30 years of the Scottish National MND Register

A doctor assisting a patient who is entering data into a tablet computer.

Dec 2019: The Scottish National MND Register, which has become an invaluable resource for research and to monitor care across the country, was founded in 1989, the first national MND register in the world.

What do you remember of the 1980s? The big hair and shoulder pads? Or perhaps Wham and Duran Duran?

What you perhaps aren't aware of is that 1989 marked the start of the first national register of people with MND, right here in Scotland.

In the early 1980s, clinicians and scientists were just becoming aware of the potential of genetics to transform medicine. At the same time, the first generation of desktop computers was becoming available, although there was no internet, and nobody had considered the possibility of digital health records.

Why a Register?

The Register was the far-sighted idea and the culmination of discussions among Dr Robert Swingler, Prof Charles Warlow and his then-Registrar Dr Richard Davenport. They realised that it would be difficult to enroll enough participants to study genetics in MND, but that a register could be very useful to study the clinical symptoms and features alongside the 'who/when/where/why' (epidemiology) of MND, about which very little was known. Observing the onset and course of MND in an individual can be insightful, but drawing scientific conclusions is more of a numbers game. In other words, if similar features can be found among people living with MND, those features are likely to be genuinely associated with the condition, rather than specific to an individual.

In that year, 114 people in Scotland newly diagnosed with MND were enrolled, and the National Register was born - the first in the world.

A few dark years

The register moved to Dundee with Dr Swingler and Raeburn Forbes, where it consisted of patient records and a DNA bank.
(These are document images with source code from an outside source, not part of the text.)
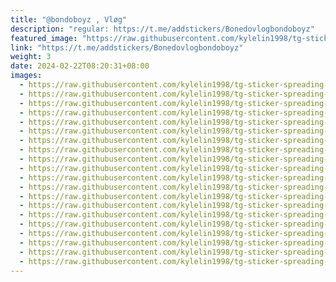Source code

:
 ```yaml
---
title: "@bondoboyz , Vløg"
description: "regular: https://t.me/addstickers/Bonedovlogbondoboyz"
featured_image: "https://raw.githubusercontent.com/kylelin1998/tg-sticker-spreading-worldwide-images/main/img/b112fe1b-f9e7-4e64-9bea-de18ab8addd1.jpg"
link: "https://t.me/addstickers/Bonedovlogbondoboyz"
weight: 3
date: 2024-02-22T08:20:31+08:00
images:
  - https://raw.githubusercontent.com/kylelin1998/tg-sticker-spreading-worldwide-images/main/img/b112fe1b-f9e7-4e64-9bea-de18ab8addd1.jpg
  - https://raw.githubusercontent.com/kylelin1998/tg-sticker-spreading-worldwide-images/main/img/f0b363dc-1e4a-4cdf-be00-59922af59585.jpg
  - https://raw.githubusercontent.com/kylelin1998/tg-sticker-spreading-worldwide-images/main/img/4dc9cb84-051b-4bb7-9a8e-3948f7d44989.jpg
  - https://raw.githubusercontent.com/kylelin1998/tg-sticker-spreading-worldwide-images/main/img/034d9def-88d3-447c-819c-95bdc958a9bf.jpg
  - https://raw.githubusercontent.com/kylelin1998/tg-sticker-spreading-worldwide-images/main/img/67e8bd31-3106-4f36-9a01-d8c1a6bf7275.jpg
  - https://raw.githubusercontent.com/kylelin1998/tg-sticker-spreading-worldwide-images/main/img/e24aec93-731a-431b-8feb-8a13f0e8a19c.jpg
  - https://raw.githubusercontent.com/kylelin1998/tg-sticker-spreading-worldwide-images/main/img/0db8fad6-a263-4b62-8b55-707a23c5a838.jpg
  - https://raw.githubusercontent.com/kylelin1998/tg-sticker-spreading-worldwide-images/main/img/876e5bfb-07db-4e1d-9d72-c991f8037a48.jpg
  - https://raw.githubusercontent.com/kylelin1998/tg-sticker-spreading-worldwide-images/main/img/2f324b31-3b92-4b27-b00a-65fc99b52057.jpg
  - https://raw.githubusercontent.com/kylelin1998/tg-sticker-spreading-worldwide-images/main/img/18ce3894-b568-4b18-b35f-ebfd30ab076d.jpg
  - https://raw.githubusercontent.com/kylelin1998/tg-sticker-spreading-worldwide-images/main/img/2a7f9432-8ac6-4192-aa5c-fa6269e54681.jpg
  - https://raw.githubusercontent.com/kylelin1998/tg-sticker-spreading-worldwide-images/main/img/f8ca655a-1c47-4694-809a-3c9f5b03798d.jpg
  - https://raw.githubusercontent.com/kylelin1998/tg-sticker-spreading-worldwide-images/main/img/d4a93a54-75a7-434e-a897-38d5797c7479.jpg
  - https://raw.githubusercontent.com/kylelin1998/tg-sticker-spreading-worldwide-images/main/img/c3336494-ba3d-4bb3-a8e7-bbbb2cc28fdd.jpg
  - https://raw.githubusercontent.com/kylelin1998/tg-sticker-spreading-worldwide-images/main/img/2c6e77e1-c3d1-418f-82cf-c0a89c276ee6.jpg
  - https://raw.githubusercontent.com/kylelin1998/tg-sticker-spreading-worldwide-images/main/img/6181f38c-643b-4414-a830-d55ce97ef28c.jpg
  - https://raw.githubusercontent.com/kylelin1998/tg-sticker-spreading-worldwide-images/main/img/c0f020ba-502d-4cb1-8905-063c4ef939bf.jpg
  - https://raw.githubusercontent.com/kylelin1998/tg-sticker-spreading-worldwide-images/main/img/67a65bee-e55d-4f32-b027-92e438b7bbc7.jpg
  - https://raw.githubusercontent.com/kylelin1998/tg-sticker-spreading-worldwide-images/main/img/c940a7af-bbd3-4aae-a77c-35d1135ae123.jpg
  - https://raw.githubusercontent.com/kylelin1998/tg-sticker-spreading-worldwide-images/main/img/da795f1d-585f-4f54-a8a1-0d36accfd154.jpg
---
```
Enrollment unfortunately lapsed for a few years due to lack of funding, but thanks to the persistence of Dr Swingler, the Register was revived in 1996 when Shuna Colville joined the team as the first MND Research Nurse. Shuna spent the next years buried in paperwork in dingy hospital basements, painstakingly searching patient records and collecting information from all over Scotland from those who had consented, to make the information available for research. Shuna's commitment laid the groundwork for everything that followed.

The next phase

In 2011 the baton was handed to Edinburgh and to the current team of Prof Siddharthan Chandran and Dr Suvankar Pal at the Euan MacDonald Centre and Anne Rowling Regenerative Neurology Clinic. The Register was digitalised by now, albeit in a fairly basic form. MND Nurse Consultant Judy Newton joined a team of seven MND Specialist Nurses across the country. The nurses now started to ask everyone newly diagnosed with MND for their permission to add them to the Register. Nearly everyone agreed, and so the Register was becoming a rich resource.

The launch of CARE-MND

Scotland's MND Clinical Specialists, June 2019

In 2016, largely thanks to the campaigning of the late MND activist Gordon Aikman, the number of MND Specialist Nurses was doubled, and funding transferred to the Scottish Government, putting Scotland in the enviable position of having the highest ratio of MND nurses to patients anywhere in the world. Now there were more nurses out in the community, visiting people with MND in their homes, every single case of MND from Dumfries to Shetland could be recorded.

The Register moved onto a new, hi-tech secure platform called CARE-MND, to enable real-time data entry and synchronisation. The same information is now collected about everyone with MND, approximately 200 cases every year. This standardisation is not only incredibly valuable for research, but also enables audit of care across the country, to ensure equity of care across Scotland's varied geography.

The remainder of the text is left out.